Hot News
Francine Prosa
1974: Uma História Pessoal
Harpista, 2024
As primeiras memórias da prolífica romancista e crítica Francine Prose são um exemplo poderoso de história política profundamente pessoal escrita em sua habitual prosa estelar. Embora Prose tenha declarado em meu primeiro curso de MFA que “você não pode ensinar escrita”, eu diria que se pode aprender muito sobre escrita lendo seus livros (cerca de trinta ou mais, na última contagem). Sua atenção aos detalhes, ao diálogo e ao ritmo de vida são evidentes em todo o seu trabalho. Seu livro de memórias se passa em 1974 e é um ano crucial na vida de Prose e em nossa história coletiva como nação. Aos vinte e seis anos, ela abandonou o casamento e publicou seu primeiro romance (Judá, o Piedoso), estava trabalhando em um terceiro e mudou-se para São Francisco. Ela escreve sobre essa época: “Gostei de me sentir livre, viva e nervosa, até com um pouco de medo… queria me sentir uma fora-da-lei”. Esta era a São Francisco do início da década de 1970, com o ativismo no ar, mas também uma amarga maturidade para a geração dos anos 60 que pensava estar mudando o mundo. Para Prose, “se o final dos anos 60 foi para acreditar na possibilidade de mudanças fundamentais, a década de 1970 foi para a compreensão de que as mudanças que queríamos não iriam acontecer”.
Prose escreve sobre seu relacionamento com Anthony Russo, um “denunciante anti-guerra do Vietnã e herói da liberdade de expressão” e um dos dois homens da RAND Corporation que vazaram os Documentos do Pentágono. Ela está suficientemente impressionada com Russo – “Nunca conheci ninguém como Tony” – embora seu retrato do homem mostre sua pequena frustração por não receber o mesmo “crédito” (leia-se: atenção da mídia) que Daniel Ellsberg. Prose e Russo passam noites andando em seu antigo Buick – dando-lhe espaço para descrever São Francisco com uma adorável prosa noir: “Enquanto íamos para o oeste através do Outer Sunset e circulando de volta pelas avenidas de Outer Richmond, faixas brilhantes de sinalização de néon pingavam pelo para-brisa nas ruas brilhantes.” Sua atração pelo não obviamente atraente Russo é detalhada em uma cena inicial:
Nós dois nos importávamos com política. Nós dois gostávamos de histórias. Nós dois gostávamos de rir. Éramos ambos menos tranquilos do que tentávamos parecer… Arco-íris da Gravidade foi um dos nossos romances favoritos. Falou da nossa crença de que a história e as forças que a moldaram eram em todos os sentidos mais sinistras do que os cenários mais malignos que poderíamos imaginar.

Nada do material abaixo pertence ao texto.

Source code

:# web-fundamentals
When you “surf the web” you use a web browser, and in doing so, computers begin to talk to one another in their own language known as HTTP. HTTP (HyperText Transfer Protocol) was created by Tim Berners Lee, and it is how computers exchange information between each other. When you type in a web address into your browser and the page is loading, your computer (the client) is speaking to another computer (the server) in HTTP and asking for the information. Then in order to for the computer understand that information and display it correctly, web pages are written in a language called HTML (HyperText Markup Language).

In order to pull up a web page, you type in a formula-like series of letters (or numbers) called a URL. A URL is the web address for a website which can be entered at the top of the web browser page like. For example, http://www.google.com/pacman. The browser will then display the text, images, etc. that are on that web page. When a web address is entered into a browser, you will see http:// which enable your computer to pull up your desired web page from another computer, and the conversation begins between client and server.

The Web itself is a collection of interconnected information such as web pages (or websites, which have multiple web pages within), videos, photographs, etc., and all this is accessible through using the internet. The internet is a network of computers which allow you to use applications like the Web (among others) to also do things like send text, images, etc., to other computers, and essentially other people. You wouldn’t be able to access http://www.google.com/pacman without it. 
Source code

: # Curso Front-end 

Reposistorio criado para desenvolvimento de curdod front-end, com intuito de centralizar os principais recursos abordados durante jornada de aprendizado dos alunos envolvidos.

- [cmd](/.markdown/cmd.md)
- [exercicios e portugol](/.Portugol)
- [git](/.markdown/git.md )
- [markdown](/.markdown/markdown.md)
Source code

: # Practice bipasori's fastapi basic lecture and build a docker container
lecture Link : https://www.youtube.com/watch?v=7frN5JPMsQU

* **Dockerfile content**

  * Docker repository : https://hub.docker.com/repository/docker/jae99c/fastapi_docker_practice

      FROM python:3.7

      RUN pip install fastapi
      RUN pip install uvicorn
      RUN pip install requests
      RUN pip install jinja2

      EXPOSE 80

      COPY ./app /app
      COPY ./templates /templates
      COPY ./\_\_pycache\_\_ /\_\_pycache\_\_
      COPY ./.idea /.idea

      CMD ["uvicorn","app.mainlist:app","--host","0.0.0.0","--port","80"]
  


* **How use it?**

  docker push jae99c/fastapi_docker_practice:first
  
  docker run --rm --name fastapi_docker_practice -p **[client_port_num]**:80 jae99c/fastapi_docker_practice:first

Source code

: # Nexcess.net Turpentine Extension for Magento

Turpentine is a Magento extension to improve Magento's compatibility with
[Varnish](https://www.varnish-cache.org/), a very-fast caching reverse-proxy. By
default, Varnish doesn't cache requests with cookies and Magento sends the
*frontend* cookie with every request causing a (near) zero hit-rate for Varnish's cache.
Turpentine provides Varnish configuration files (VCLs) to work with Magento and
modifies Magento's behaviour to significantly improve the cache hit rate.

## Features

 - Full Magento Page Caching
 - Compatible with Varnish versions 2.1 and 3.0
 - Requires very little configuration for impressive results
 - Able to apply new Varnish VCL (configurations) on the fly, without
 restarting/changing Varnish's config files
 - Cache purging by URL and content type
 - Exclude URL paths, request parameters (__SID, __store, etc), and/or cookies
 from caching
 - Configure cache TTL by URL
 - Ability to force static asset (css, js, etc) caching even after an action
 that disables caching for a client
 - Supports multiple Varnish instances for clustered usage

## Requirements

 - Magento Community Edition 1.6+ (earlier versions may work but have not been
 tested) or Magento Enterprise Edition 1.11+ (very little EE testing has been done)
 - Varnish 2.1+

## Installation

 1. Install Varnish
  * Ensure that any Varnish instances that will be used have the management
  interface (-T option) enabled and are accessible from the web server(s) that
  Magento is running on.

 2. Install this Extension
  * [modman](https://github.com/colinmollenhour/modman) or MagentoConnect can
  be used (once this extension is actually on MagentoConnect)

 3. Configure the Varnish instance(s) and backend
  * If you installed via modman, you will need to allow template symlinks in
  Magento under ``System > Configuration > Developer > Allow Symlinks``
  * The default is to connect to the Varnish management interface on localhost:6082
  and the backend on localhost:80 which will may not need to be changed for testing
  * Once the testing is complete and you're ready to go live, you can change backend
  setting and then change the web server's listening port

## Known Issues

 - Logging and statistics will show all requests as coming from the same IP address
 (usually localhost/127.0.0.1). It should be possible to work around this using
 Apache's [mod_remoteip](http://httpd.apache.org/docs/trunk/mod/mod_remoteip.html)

Ela espera uma conexão emocional, mas serve mais como um ouvido para os discursos de Russo. E embora sua amiga e colega de quarto tente alertar Prose sobre se envolver com Russo, ela abraça o relacionamento. Seus passeios quase noturnos por São Francisco e ao longo do Pacífico atendiam à necessidade de Prose de uma espécie de liberdade sem direção: “Eu não tinha ideia de para onde estávamos indo ou onde iríamos parar. Gostei de não saber, de não me importar, de não ter que decidir.” Há um momento em sua primeira noite juntos em que vemos um indício da escuridão de Russo. Eles estão estacionados à noite acima das ruínas dos Banhos Sutro: “Ficamos na beira de um declive. A luz da lua filtrava-se através das nuvens apenas o suficiente para vermos as piscinas escuras de pedra abaixo de nós, as bacias rachadas cheias de lama. Além das ruínas ficavam a praia, a neblina e as ondas negras rolando.” Prose reconhece a terrível possibilidade do momento: “Olhando para trás, estou um pouco assustado por aquela garota saindo com um amigo de amigo semifamoso e possivelmente desequilibrado, olhando para uma piscina de pedra na qual uma pessoa poderia ser jogada e ninguém jamais os encontraria.” Mas, ela diz: “Eu não estava com medo naquela época”. E faz parte do poder de sua escrita que possamos sentir nesta cena o desejo de liberdade de nossos próprios vinte e poucos anos. O caso acaba mal e Prose segue em frente com sua vida: “Perdemos o contato um com o outro e nos deixamos esquecer”.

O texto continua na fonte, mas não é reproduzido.